The answer must be every line below that contains the string "tDCS".

+++

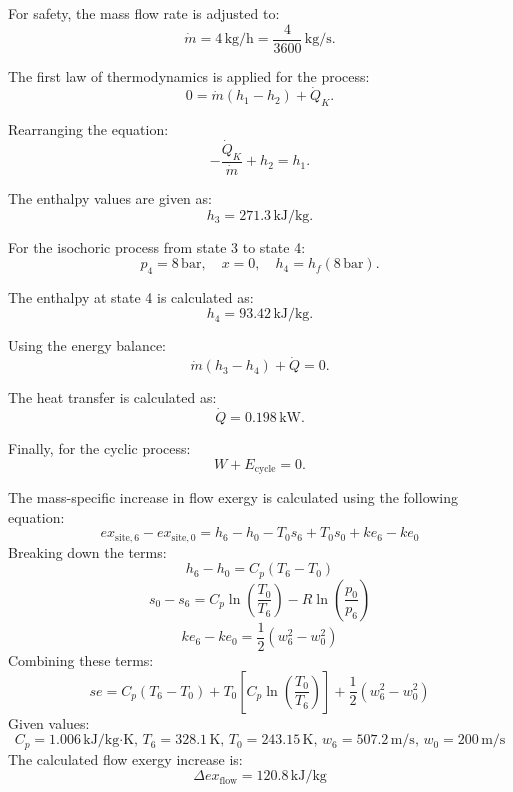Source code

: For safety, the mass flow rate is adjusted to:  
\[
\dot{m} = 4 \, \text{kg/h} = \frac{4}{3600} \, \text{kg/s}.
\]  

The first law of thermodynamics is applied for the process:  
\[
0 = \dot{m}(h_1 - h_2) + \dot{Q}_K.
\]  

Rearranging the equation:  
\[
-\frac{\dot{Q}_K}{\dot{m}} + h_2 = h_1.
\]  

The enthalpy values are given as:  
\[
h_3 = 271.3 \, \text{kJ/kg}.
\]  

For the isochoric process from state 3 to state 4:  
\[
p_4 = 8 \, \text{bar}, \quad x = 0, \quad h_4 = h_f(8 \, \text{bar}).
\]  

The enthalpy at state 4 is calculated as:  
\[
h_4 = 93.42 \, \text{kJ/kg}.
\]  

Using the energy balance:  
\[
\dot{m}(h_3 - h_4) + \dot{Q} = 0.
\]  

The heat transfer is calculated as:  
\[
\dot{Q} = 0.198 \, \text{kW}.
\]  

Finally, for the cyclic process:  
\[
W + E_{\text{cycle}} = 0.
\]

The mass-specific increase in flow exergy is calculated using the following equation:  
\[
ex_{\text{site},6} - ex_{\text{site},0} = h_6 - h_0 - T_0 s_6 + T_0 s_0 + ke_6 - ke_0
\]  
Breaking down the terms:  
\[
h_6 - h_0 = C_p (T_6 - T_0)
\]  
\[
s_0 - s_6 = C_p \ln\left(\frac{T_0}{T_6}\right) - R \ln\left(\frac{p_0}{p_6}\right)
\]  
\[
ke_6 - ke_0 = \frac{1}{2}(w_6^2 - w_0^2)
\]  
Combining these terms:  
\[
se = C_p (T_6 - T_0) + T_0 \left[C_p \ln\left(\frac{T_0}{T_6}\right)\right] + \frac{1}{2}(w_6^2 - w_0^2)
\]  
Given values:  
\[
C_p = 1.006 \, \text{kJ/kg·K}, \, T_6 = 328.1 \, \text{K}, \, T_0 = 243.15 \, \text{K}, \, w_6 = 507.2 \, \text{m/s}, \, w_0 = 200 \, \text{m/s}
\]  
The calculated flow exergy increase is:  
\[
\Delta ex_{\text{flow}} = 120.8 \, \text{kJ/kg}
\]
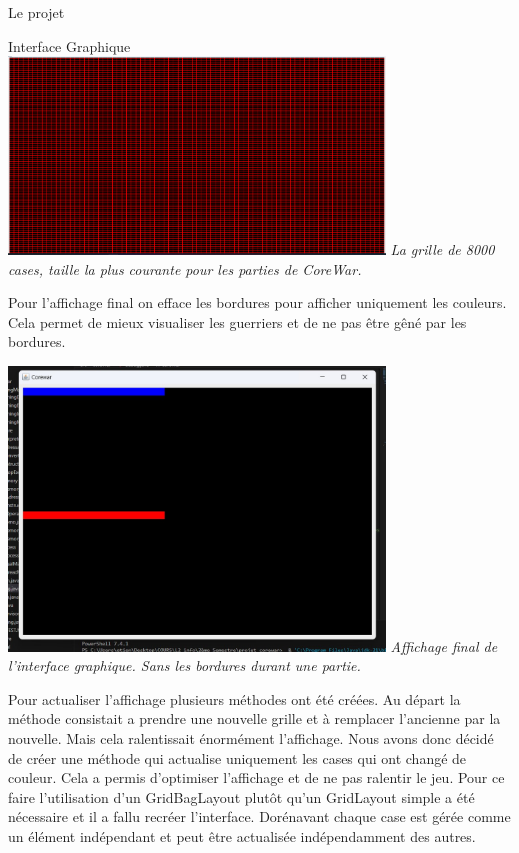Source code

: \documentclass[a4paper, 10pt]{article}
\begin{document}
\begin{section}{Le projet}
\begin{subsection}{Interface Graphique}
                \includegraphics[width=10cm]{img/grille_interface.png}\newline
                \textit{La grille de 8000 cases, taille la plus courante pour les parties de CoreWar.}
                \bigskip

            \par
                Pour l'affichage final on efface les bordures pour afficher uniquement les couleurs. Cela permet de mieux visualiser les guerriers et de ne pas être gêné par les bordures.
                \bigskip

                \includegraphics[width=10cm]{img/display.jpg}\newline
                \textit{Affichage final de l'interface graphique. Sans les bordures durant une partie.}
                \bigskip
            
            \par
                Pour actualiser l'affichage plusieurs méthodes ont été créées. Au départ la méthode consistait a prendre une nouvelle grille et à remplacer l'ancienne par la nouvelle. Mais cela ralentissait énormément l'affichage. Nous avons donc décidé de créer une méthode qui actualise uniquement les cases qui ont changé de couleur. Cela a permis d'optimiser l'affichage et de ne pas ralentir le jeu.
                Pour ce faire l'utilisation d'un GridBagLayout plutôt qu'un GridLayout simple a été nécessaire et il a fallu recréer l'interface. Dorénavant chaque case est gérée comme un élément indépendant et peut être actualisée indépendamment des autres.
        \end{subsection}
    
    \end{section}
\end{document}
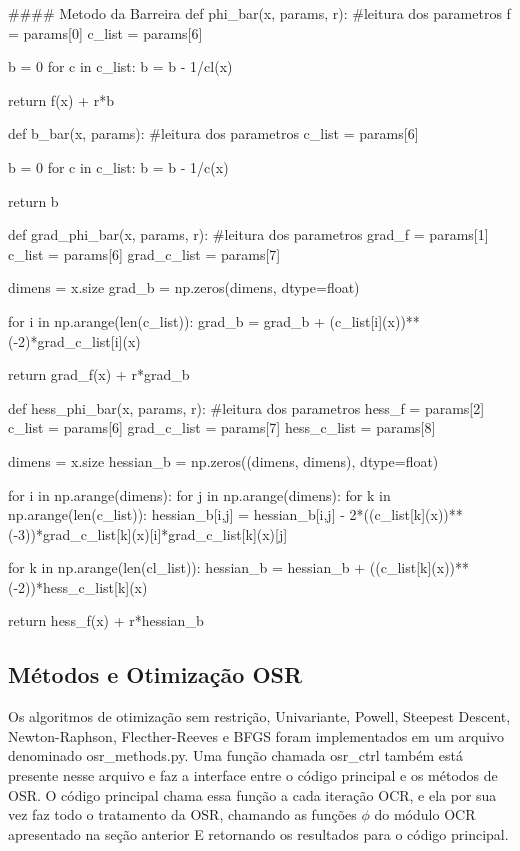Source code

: \documentclass[10pt, a4paper]{article}
\begin{document}
\begin{python}
  #### Metodo da Barreira 
  def phi_bar(x, params, r):
      #leitura dos parametros
      f = params[0]
      c_list = params[6]
      
      b = 0    
      for c in c_list:
          b = b - 1/cl(x)
                  
      return f(x) + r*b

  def b_bar(x, params):
      #leitura dos parametros
      c_list = params[6]
      
      b = 0
      for c in c_list:
          b = b - 1/c(x)
              
      return b

  def grad_phi_bar(x, params, r):
      #leitura dos parametros
      grad_f = params[1]
      c_list = params[6]
      grad_c_list = params[7]
      
      dimens = x.size
      grad_b = np.zeros(dimens, dtype=float)
      
      for i in np.arange(len(c_list)):
          grad_b = grad_b + (c_list[i](x))**(-2)*grad_c_list[i](x)
              
      return grad_f(x) + r*grad_b

  def hess_phi_bar(x, params, r):
      #leitura dos parametros
      hess_f = params[2]
      c_list = params[6]
      grad_c_list = params[7]
      hess_c_list = params[8]
      
      dimens = x.size    
      hessian_b = np.zeros((dimens, dimens), dtype=float)
      
      for i in np.arange(dimens):    
          for j in np.arange(dimens):
              for k in np.arange(len(c_list)):
                  hessian_b[i,j] = hessian_b[i,j] - 2*((c_list[k](x))**(-3))*grad_c_list[k](x)[i]*grad_c_list[k](x)[j]
      
      for k in np.arange(len(cl_list)):
          hessian_b = hessian_b + ((c_list[k](x))**(-2))*hess_c_list[k](x)
      
      return hess_f(x) + r*hessian_b
\end{python}

\subsection{Métodos e Otimização OSR}

Os algoritmos de otimização sem restrição, Univariante, Powell, Steepest Descent, Newton-Raphson, Flecther-Reeves
e BFGS foram implementados em um arquivo denominado osr\_methods.py. Uma função chamada osr\_ctrl também está presente
nesse arquivo e faz a interface entre o código principal e os métodos de OSR.  O código principal chama essa função a cada iteração
OCR, e ela por sua vez faz todo o tratamento da OSR, chamando as funções $\phi$ do módulo OCR apresentado na seção anterior E
retornando os resultados para o código principal.
\end{document}
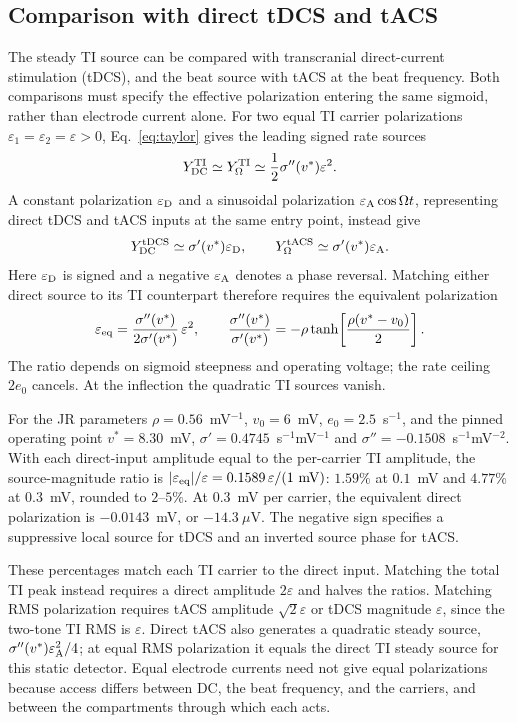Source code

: \documentclass[11pt,a4paper]{article}
\newcommand{\Sig}{\sigma}
\begin{document}
\subsection{Comparison with direct tDCS and tACS}\label{sec:direct-comparison}
The steady TI source can be compared with transcranial direct-current stimulation
(tDCS), and the beat source with tACS at the beat frequency. Both comparisons
must specify the effective polarization entering the same sigmoid, rather than electrode
current alone. For two equal TI carrier polarizations
$\varepsilon_1=\varepsilon_2=\varepsilon>0$, Eq.~\eqref{eq:taylor} gives the leading
signed rate sources
\[
Y_{\rm DC}^{\rm TI}\simeq Y_\Omega^{\rm TI}
\simeq \frac{1}{2}\Sig''(v^*)\varepsilon^2.
\]
A constant polarization $\varepsilon_{\rm D}$ and a sinusoidal polarization
$\varepsilon_{\rm A}\cos\Omega t$, representing direct tDCS and tACS inputs at
the same entry point, instead give
\[
Y_{\rm DC}^{\rm tDCS}\simeq\Sig'(v^*)\varepsilon_{\rm D},
\qquad
Y_\Omega^{\rm tACS}\simeq\Sig'(v^*)\varepsilon_{\rm A}.
\]
Here $\varepsilon_{\rm D}$ is signed and a negative $\varepsilon_{\rm A}$ denotes
a phase reversal. Matching either direct source to its TI counterpart therefore
requires the equivalent polarization
\[
\varepsilon_{\rm eq}
=\frac{\Sig''(v^*)}{2\Sig'(v^*)}\,\varepsilon^2,
\qquad
\frac{\Sig''(v^*)}{\Sig'(v^*)}
=-\rho\tanh\!\left[\frac{\rho(v^*-v_0)}{2}\right].
\]
The ratio depends on sigmoid steepness and operating voltage; the rate ceiling
$2e_0$ cancels. At the inflection the quadratic TI sources vanish.

For the JR parameters $\rho=0.56$~mV$^{-1}$, $v_0=6$~mV,
$e_0=2.5$~s$^{-1}$, and the pinned operating point $v^*=8.30$~mV,
$\Sig'=0.4745$~s$^{-1}$mV$^{-1}$ and
$\Sig''=-0.1508$~s$^{-1}$mV$^{-2}$. With each direct-input amplitude
equal to the per-carrier TI amplitude, the source-magnitude ratio is
$|\varepsilon_{\rm eq}|/\varepsilon
=0.1589\,\varepsilon/(1~\mathrm{mV})$:
$1.59\%$ at $0.1$~mV and $4.77\%$ at $0.3$~mV, rounded to $2$--$5\%$.
At $0.3$~mV per carrier, the equivalent direct polarization is
$-0.0143$~mV, or $-14.3~\mu$V. The negative sign specifies a suppressive
local source for tDCS and an inverted source phase for tACS.

These percentages match each TI carrier to the direct input. Matching the
total TI peak instead requires a direct amplitude $2\varepsilon$ and halves
the ratios. Matching RMS polarization requires tACS amplitude
$\sqrt{2}\varepsilon$ or tDCS magnitude $\varepsilon$, since the two-tone
TI RMS is $\varepsilon$. Direct tACS also generates a quadratic steady
source, $\Sig''(v^*)\varepsilon_{\rm A}^2/4$; at equal RMS polarization it
equals the direct TI steady source for this static detector. Equal
electrode currents need not give equal polarizations because access differs
between DC, the beat frequency, and the carriers, and between the compartments
through which each acts.
\end{document}
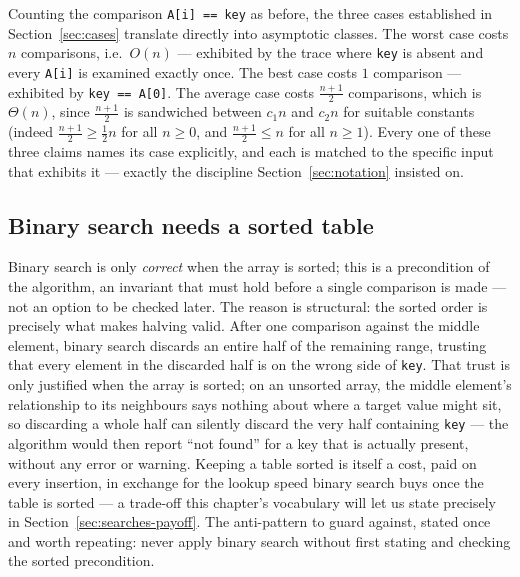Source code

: \documentclass[11pt]{article}
\begin{document}
Counting the comparison \texttt{A[i] == key} as before, the three cases
established in Section~\ref{sec:cases} translate directly into asymptotic
classes. The worst case costs $n$ comparisons, i.e.\ $O(n)$ --- exhibited by
the trace where \texttt{key} is absent and every \texttt{A[i]} is examined
exactly once. The best case costs $1$ comparison --- exhibited by
\texttt{key == A[0]}. The average case costs $\frac{n+1}{2}$ comparisons,
which is $\Theta(n)$, since $\frac{n+1}{2}$ is sandwiched between $c_1 n$
and $c_2 n$ for suitable constants (indeed $\frac{n+1}{2} \geq \frac{1}{2}n$
for all $n \geq 0$, and $\frac{n+1}{2} \leq n$ for all $n \geq 1$). Every one
of these three claims names its case explicitly, and each is matched to the
specific input that exhibits it --- exactly the discipline
Section~\ref{sec:notation} insisted on.

\subsection{Binary search needs a sorted table}

Binary search is only \emph{correct} when the array is sorted; this is a
precondition of the algorithm, an invariant that must hold before a single
comparison is made --- not an option to be checked later. The reason is
structural: the sorted order is precisely what makes halving valid. After
one comparison against the middle element, binary search discards an entire
half of the remaining range, trusting that every element in the discarded
half is on the wrong side of \texttt{key}. That trust is only justified when
the array is sorted; on an unsorted array, the middle element's relationship
to its neighbours says nothing about where a target value might sit, so
discarding a whole half can silently discard the very half containing
\texttt{key} --- the algorithm would then report ``not found'' for a key
that is actually present, without any error or warning. Keeping a table
sorted is itself a cost, paid on every insertion, in exchange for the
lookup speed binary search buys once the table is sorted --- a trade-off
this chapter's vocabulary will let us state precisely in
Section~\ref{sec:searches-payoff}. The anti-pattern to guard against, stated
once and worth repeating: never apply binary search without first stating
and checking the sorted precondition.
\end{document}
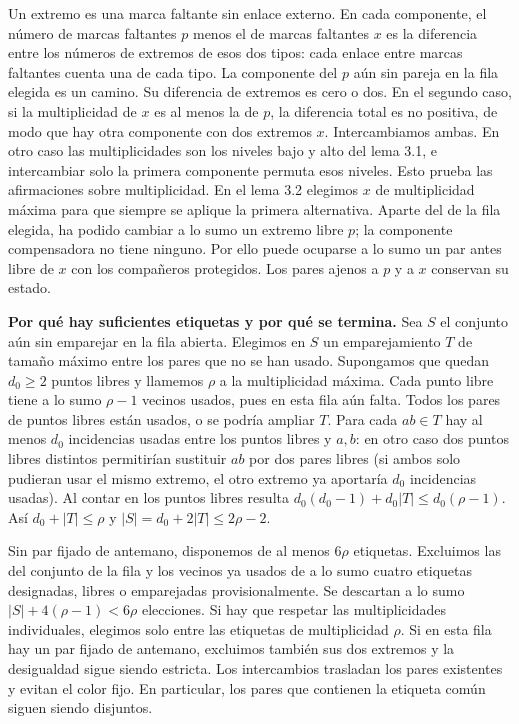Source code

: \documentclass[spanish,11pt,a4paper]{article}
\begin{document}
Un extremo es una marca faltante sin enlace externo. En cada componente, el número de marcas faltantes \(p\) menos el de marcas faltantes \(x\) es la diferencia entre los números de extremos de esos dos tipos: cada enlace entre marcas faltantes cuenta una de cada tipo. La componente del \(p\) aún sin pareja en la fila elegida es un camino. Su diferencia de extremos es cero o dos. En el segundo caso, si la multiplicidad de \(x\) es al menos la de \(p\), la diferencia total es no positiva, de modo que hay otra componente con dos extremos \(x\). Intercambiamos ambas. En otro caso las multiplicidades son los niveles bajo y alto del lema 3.1, e intercambiar solo la primera componente permuta esos niveles. Esto prueba las afirmaciones sobre multiplicidad. En el lema 3.2 elegimos \(x\) de multiplicidad máxima para que siempre se aplique la primera alternativa. Aparte del de la fila elegida, ha podido cambiar a lo sumo un extremo libre \(p\); la componente compensadora no tiene ninguno. Por ello puede ocuparse a lo sumo un par antes libre de \(x\) con los compañeros protegidos. Los pares ajenos a \(p\) y a \(x\) conservan su estado.

\textbf{Por qué hay suficientes etiquetas y por qué se termina.} Sea \(S\) el conjunto aún sin emparejar en la fila abierta. Elegimos en \(S\) un emparejamiento \(T\) de tamaño máximo entre los pares que no se han usado. Supongamos que quedan \(d_0\ge2\) puntos libres y llamemos \(\rho\) a la multiplicidad máxima. Cada punto libre tiene a lo sumo \(\rho-1\) vecinos usados, pues en esta fila aún falta. Todos los pares de puntos libres están usados, o se podría ampliar \(T\). Para cada \(ab\in T\) hay al menos \(d_0\) incidencias usadas entre los puntos libres y \(a,b\): en otro caso dos puntos libres distintos permitirían sustituir \(ab\) por dos pares libres (si ambos solo pudieran usar el mismo extremo, el otro extremo ya aportaría \(d_0\) incidencias usadas). Al contar en los puntos libres resulta \(d_0(d_0-1)+d_0|T|\le d_0(\rho-1)\). Así \(d_0+|T|\le\rho\) y \(|S|=d_0+2|T|\le2\rho-2\).

Sin par fijado de antemano, disponemos de al menos \(6\rho\) etiquetas. Excluimos las del conjunto de la fila y los vecinos ya usados de a lo sumo cuatro etiquetas designadas, libres o emparejadas provisionalmente. Se descartan a lo sumo \(|S|+4(\rho-1)<6\rho\) elecciones. Si hay que respetar las multiplicidades individuales, elegimos solo entre las etiquetas de multiplicidad \(\rho\). Si en esta fila hay un par fijado de antemano, excluimos también sus dos extremos y la desigualdad sigue siendo estricta. Los intercambios trasladan los pares existentes y evitan el color fijo. En particular, los pares que contienen la etiqueta común siguen siendo disjuntos.
\end{document}
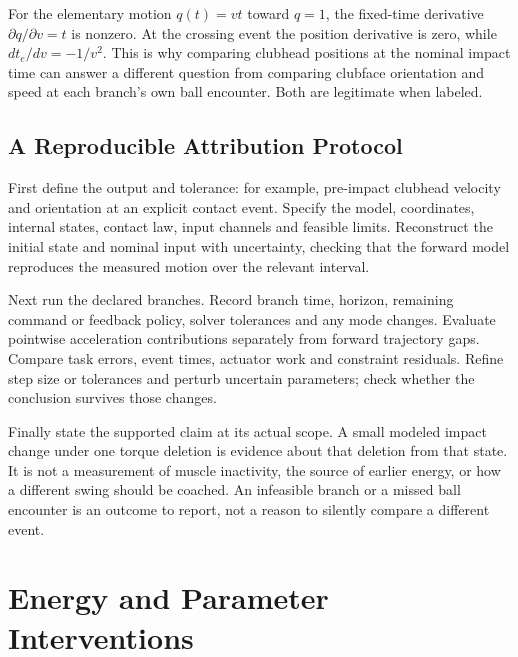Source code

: For the elementary motion $q(t)=vt$ toward $q=1$, the fixed-time derivative $\partial q/\partial v=t$ is nonzero. At the crossing event the position derivative is zero, while $dt_e/dv=-1/v^2$. This is why comparing clubhead positions at the nominal impact time can answer a different question from comparing clubface orientation and speed at each branch's own ball encounter. Both are legitimate when labeled.

\subsection{A Reproducible Attribution Protocol}
\label{alg:ch7:attribution}
First define the output and tolerance: for example, pre-impact clubhead velocity and orientation at an explicit contact event. Specify the model, coordinates, internal states, contact law, input channels and feasible limits. Reconstruct the initial state and nominal input with uncertainty, checking that the forward model reproduces the measured motion over the relevant interval.

Next run the declared branches. Record branch time, horizon, remaining command or feedback policy, solver tolerances and any mode changes. Evaluate pointwise acceleration contributions separately from forward trajectory gaps. Compare task errors, event times, actuator work and constraint residuals. Refine step size or tolerances and perturb uncertain parameters; check whether the conclusion survives those changes.

Finally state the supported claim at its actual scope. A small modeled impact change under one torque deletion is evidence about that deletion from that state. It is not a measurement of muscle inactivity, the source of earlier energy, or how a different swing should be coached. An infeasible branch or a missed ball encounter is an outcome to report, not a reason to silently compare a different event.

\section{Energy and Parameter Interventions}
\label{sec:ch7:energy}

+++

▶ [Task result]:
\subsection{Comparison with direct tDCS and tACS}\label{sec:direct-comparison}
(tDCS), and the beat source with tACS at the beat frequency. Both comparisons
$\varepsilon_{\rm A}\cos\Omega t$, representing direct tDCS and tACS inputs at
Y_{\rm DC}^{\rm tDCS}\simeq\Sig'(v^*)\varepsilon_{\rm D},
local source for tDCS and an inverted source phase for tACS.
$\sqrt{2}\varepsilon$ or tDCS magnitude $\varepsilon$, since the two-tone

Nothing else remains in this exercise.